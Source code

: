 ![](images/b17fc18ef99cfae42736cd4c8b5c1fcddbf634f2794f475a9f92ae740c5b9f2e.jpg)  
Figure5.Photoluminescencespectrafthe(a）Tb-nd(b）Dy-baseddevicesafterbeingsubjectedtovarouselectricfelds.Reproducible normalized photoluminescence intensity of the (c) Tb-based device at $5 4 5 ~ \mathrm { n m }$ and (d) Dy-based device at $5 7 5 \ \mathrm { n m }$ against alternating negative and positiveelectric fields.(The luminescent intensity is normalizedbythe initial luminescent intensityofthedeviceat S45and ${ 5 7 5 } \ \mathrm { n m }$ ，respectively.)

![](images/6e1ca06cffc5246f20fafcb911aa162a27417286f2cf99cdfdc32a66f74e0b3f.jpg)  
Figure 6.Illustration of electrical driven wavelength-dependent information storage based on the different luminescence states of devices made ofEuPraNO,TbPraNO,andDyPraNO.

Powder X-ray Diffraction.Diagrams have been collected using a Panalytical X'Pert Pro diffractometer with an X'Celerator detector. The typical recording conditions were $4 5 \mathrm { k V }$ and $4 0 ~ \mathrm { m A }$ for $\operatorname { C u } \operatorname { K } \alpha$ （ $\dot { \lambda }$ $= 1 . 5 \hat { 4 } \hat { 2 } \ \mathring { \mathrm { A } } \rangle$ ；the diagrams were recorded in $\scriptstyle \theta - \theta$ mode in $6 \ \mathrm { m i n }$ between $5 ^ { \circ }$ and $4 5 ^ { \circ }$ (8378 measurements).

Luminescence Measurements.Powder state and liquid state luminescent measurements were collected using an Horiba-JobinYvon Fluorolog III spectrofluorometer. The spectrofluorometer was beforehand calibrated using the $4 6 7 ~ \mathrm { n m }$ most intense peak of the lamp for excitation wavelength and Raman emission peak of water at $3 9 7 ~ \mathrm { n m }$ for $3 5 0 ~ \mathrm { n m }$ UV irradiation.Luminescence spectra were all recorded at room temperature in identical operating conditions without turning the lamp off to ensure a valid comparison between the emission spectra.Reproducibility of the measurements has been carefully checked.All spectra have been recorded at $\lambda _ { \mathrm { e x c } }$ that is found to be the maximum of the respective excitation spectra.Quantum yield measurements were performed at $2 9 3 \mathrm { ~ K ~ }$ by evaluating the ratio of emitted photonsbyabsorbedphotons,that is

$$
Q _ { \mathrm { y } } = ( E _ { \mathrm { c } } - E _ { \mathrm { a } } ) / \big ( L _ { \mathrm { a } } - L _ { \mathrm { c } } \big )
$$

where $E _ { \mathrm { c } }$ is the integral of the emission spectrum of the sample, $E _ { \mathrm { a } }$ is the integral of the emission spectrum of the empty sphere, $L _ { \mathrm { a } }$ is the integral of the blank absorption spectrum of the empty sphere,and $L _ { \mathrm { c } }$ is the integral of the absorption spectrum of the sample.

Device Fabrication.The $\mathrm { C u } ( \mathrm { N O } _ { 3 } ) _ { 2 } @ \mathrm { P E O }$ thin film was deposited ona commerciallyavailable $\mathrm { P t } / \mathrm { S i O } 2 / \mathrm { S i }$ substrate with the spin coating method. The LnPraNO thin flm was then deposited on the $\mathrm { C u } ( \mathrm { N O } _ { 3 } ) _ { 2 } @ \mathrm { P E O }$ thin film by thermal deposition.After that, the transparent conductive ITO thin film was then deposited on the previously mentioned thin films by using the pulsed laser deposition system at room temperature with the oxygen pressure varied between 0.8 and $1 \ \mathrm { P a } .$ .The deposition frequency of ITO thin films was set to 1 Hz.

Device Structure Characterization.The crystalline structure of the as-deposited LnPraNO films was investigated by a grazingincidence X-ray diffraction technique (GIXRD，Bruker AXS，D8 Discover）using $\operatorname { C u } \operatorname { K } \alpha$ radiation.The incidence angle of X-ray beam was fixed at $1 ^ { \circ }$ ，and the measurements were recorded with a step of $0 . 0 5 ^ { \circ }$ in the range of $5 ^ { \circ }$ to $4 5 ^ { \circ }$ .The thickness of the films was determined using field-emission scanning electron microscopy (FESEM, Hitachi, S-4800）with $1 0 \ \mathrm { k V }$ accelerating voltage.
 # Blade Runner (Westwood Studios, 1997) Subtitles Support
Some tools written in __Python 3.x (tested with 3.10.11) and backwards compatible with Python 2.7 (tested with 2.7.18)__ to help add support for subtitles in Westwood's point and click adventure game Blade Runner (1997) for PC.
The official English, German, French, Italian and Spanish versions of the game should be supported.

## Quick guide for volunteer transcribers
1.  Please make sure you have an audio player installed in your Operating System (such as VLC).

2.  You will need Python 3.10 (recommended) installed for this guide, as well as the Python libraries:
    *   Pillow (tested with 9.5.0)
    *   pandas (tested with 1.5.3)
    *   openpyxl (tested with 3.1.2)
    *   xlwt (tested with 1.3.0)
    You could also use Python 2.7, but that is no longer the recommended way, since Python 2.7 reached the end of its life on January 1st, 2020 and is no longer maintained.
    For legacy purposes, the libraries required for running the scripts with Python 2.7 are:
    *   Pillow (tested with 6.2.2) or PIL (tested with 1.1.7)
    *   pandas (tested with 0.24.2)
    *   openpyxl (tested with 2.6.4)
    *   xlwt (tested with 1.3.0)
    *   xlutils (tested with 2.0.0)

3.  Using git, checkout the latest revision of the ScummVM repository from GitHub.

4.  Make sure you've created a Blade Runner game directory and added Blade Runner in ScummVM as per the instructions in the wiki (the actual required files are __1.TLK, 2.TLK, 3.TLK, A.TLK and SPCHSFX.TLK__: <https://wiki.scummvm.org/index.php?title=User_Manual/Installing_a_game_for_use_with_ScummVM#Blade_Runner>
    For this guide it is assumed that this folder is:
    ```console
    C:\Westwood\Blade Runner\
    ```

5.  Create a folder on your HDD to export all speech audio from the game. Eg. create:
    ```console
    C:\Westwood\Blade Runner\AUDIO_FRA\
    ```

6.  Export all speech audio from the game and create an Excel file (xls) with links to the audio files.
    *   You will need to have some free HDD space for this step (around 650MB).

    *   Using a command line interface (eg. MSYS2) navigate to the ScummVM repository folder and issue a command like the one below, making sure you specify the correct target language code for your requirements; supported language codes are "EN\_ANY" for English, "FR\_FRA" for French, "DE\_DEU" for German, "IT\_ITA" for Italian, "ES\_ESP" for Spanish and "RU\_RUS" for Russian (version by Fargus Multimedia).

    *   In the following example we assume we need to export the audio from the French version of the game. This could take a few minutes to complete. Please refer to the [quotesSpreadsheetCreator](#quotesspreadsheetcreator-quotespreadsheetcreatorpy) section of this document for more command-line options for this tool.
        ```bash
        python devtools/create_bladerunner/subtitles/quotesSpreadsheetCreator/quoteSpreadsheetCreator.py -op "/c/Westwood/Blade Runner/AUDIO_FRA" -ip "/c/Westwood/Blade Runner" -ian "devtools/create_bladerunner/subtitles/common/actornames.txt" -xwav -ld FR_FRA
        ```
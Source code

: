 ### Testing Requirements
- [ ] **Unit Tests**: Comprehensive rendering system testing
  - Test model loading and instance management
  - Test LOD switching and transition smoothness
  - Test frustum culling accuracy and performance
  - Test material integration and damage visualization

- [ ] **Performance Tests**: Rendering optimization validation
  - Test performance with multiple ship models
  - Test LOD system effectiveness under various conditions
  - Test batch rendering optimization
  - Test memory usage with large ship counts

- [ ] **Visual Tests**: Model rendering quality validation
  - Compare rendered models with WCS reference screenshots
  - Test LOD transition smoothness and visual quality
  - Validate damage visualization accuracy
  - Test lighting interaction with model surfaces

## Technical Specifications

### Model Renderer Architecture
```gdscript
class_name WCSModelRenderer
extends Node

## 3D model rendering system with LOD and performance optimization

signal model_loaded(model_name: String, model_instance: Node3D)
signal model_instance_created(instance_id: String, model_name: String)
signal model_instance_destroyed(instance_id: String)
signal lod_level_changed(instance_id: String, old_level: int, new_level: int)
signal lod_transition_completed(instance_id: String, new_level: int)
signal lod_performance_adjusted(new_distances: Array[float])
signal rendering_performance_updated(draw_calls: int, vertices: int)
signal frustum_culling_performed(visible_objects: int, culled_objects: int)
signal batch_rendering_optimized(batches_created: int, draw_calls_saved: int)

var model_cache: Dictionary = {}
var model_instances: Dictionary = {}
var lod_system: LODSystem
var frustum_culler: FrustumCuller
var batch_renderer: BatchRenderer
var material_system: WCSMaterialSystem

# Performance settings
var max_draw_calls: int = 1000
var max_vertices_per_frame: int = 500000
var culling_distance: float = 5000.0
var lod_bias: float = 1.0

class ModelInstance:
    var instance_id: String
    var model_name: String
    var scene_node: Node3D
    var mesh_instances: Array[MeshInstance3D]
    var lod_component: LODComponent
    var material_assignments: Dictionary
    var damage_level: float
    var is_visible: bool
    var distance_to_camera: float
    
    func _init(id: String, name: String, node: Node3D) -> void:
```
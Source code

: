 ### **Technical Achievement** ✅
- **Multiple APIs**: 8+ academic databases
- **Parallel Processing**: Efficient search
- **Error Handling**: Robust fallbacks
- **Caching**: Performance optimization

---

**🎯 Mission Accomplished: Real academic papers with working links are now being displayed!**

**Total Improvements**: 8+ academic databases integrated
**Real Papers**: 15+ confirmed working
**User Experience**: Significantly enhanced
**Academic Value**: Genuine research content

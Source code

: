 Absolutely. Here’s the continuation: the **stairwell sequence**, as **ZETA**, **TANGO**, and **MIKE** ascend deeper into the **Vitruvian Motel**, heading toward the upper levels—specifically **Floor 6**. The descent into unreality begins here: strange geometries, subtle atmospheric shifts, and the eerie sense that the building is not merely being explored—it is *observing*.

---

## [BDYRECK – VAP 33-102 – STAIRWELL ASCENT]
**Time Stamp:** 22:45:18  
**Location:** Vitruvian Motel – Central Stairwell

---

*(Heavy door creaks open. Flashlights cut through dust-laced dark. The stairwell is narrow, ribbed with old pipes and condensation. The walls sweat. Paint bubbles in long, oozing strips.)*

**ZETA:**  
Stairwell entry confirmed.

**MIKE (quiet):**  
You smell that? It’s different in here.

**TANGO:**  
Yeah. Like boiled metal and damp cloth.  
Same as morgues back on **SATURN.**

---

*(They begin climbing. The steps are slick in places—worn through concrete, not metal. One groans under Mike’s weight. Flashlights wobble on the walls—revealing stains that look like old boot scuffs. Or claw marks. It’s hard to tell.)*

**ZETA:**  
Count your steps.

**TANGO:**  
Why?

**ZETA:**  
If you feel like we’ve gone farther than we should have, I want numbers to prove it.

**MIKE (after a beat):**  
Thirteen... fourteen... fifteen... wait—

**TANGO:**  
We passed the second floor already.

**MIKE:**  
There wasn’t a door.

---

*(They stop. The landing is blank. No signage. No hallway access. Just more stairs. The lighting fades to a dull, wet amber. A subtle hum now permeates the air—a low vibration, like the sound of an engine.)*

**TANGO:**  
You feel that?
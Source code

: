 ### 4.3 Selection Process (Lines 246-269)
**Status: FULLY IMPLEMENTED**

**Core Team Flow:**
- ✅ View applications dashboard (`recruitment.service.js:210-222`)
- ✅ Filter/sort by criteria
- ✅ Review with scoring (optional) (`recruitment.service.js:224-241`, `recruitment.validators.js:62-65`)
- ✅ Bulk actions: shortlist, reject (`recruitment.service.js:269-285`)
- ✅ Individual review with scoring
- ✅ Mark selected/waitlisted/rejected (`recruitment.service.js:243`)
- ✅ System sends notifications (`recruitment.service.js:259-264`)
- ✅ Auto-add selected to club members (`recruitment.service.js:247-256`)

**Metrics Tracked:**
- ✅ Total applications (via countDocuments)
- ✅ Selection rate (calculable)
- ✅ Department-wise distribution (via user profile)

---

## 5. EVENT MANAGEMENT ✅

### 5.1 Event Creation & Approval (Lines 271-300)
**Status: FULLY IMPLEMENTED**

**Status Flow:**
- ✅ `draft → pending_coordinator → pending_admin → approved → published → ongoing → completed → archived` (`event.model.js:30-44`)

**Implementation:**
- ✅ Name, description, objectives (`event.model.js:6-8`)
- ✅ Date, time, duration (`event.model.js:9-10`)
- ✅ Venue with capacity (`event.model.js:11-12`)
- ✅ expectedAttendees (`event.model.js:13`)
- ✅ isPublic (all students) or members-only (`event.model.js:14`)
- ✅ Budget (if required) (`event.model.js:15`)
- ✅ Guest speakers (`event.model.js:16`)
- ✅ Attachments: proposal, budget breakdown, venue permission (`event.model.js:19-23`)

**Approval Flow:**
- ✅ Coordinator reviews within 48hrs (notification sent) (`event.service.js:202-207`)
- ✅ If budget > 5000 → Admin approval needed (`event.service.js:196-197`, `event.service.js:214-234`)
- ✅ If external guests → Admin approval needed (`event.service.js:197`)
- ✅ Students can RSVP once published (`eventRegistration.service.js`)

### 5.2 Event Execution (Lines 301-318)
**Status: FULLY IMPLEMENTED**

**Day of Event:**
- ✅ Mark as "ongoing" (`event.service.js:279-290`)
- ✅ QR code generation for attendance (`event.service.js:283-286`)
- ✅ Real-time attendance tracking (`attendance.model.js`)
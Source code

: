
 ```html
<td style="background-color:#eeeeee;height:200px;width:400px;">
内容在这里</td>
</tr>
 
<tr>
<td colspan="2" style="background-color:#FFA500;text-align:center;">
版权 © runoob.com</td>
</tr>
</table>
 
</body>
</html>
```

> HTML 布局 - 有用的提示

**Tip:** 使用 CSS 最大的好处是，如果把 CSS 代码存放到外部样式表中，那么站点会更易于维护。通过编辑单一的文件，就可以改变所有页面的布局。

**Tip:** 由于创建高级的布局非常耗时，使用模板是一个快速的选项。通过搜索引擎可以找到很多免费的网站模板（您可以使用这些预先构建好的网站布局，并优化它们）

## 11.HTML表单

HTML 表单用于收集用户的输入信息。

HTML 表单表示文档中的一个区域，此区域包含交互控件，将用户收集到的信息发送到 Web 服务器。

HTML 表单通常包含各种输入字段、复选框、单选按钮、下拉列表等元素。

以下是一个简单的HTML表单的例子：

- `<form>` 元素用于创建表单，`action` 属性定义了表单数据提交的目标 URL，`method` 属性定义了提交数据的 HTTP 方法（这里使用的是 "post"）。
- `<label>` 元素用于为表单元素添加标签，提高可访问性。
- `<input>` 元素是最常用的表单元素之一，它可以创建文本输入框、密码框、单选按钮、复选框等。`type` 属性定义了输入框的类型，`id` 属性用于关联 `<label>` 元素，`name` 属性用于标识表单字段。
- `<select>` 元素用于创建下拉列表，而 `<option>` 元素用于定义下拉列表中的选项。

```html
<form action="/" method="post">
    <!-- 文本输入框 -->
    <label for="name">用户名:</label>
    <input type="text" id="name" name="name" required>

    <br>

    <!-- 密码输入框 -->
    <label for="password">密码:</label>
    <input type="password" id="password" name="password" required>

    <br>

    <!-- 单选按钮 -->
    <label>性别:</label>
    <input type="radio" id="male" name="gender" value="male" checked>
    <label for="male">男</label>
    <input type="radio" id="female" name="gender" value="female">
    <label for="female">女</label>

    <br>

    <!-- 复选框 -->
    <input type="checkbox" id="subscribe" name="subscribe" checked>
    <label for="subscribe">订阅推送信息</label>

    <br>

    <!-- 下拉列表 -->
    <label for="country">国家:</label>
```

Problem to solve
Quote the data above from the line containing "- ✅ Coordinator" to the line containing "- ✅ Students", inclusive, and stop.

Solved problem
- ✅ Coordinator reviews within 48hrs (notification sent) (`event.service.js:202-207`)
- ✅ If budget > 5000 → Admin approval needed (`event.service.js:196-197`, `event.service.js:214-234`)
- ✅ If external guests → Admin approval needed (`event.service.js:197`)
- ✅ Students can RSVP once published (`eventRegistration.service.js`)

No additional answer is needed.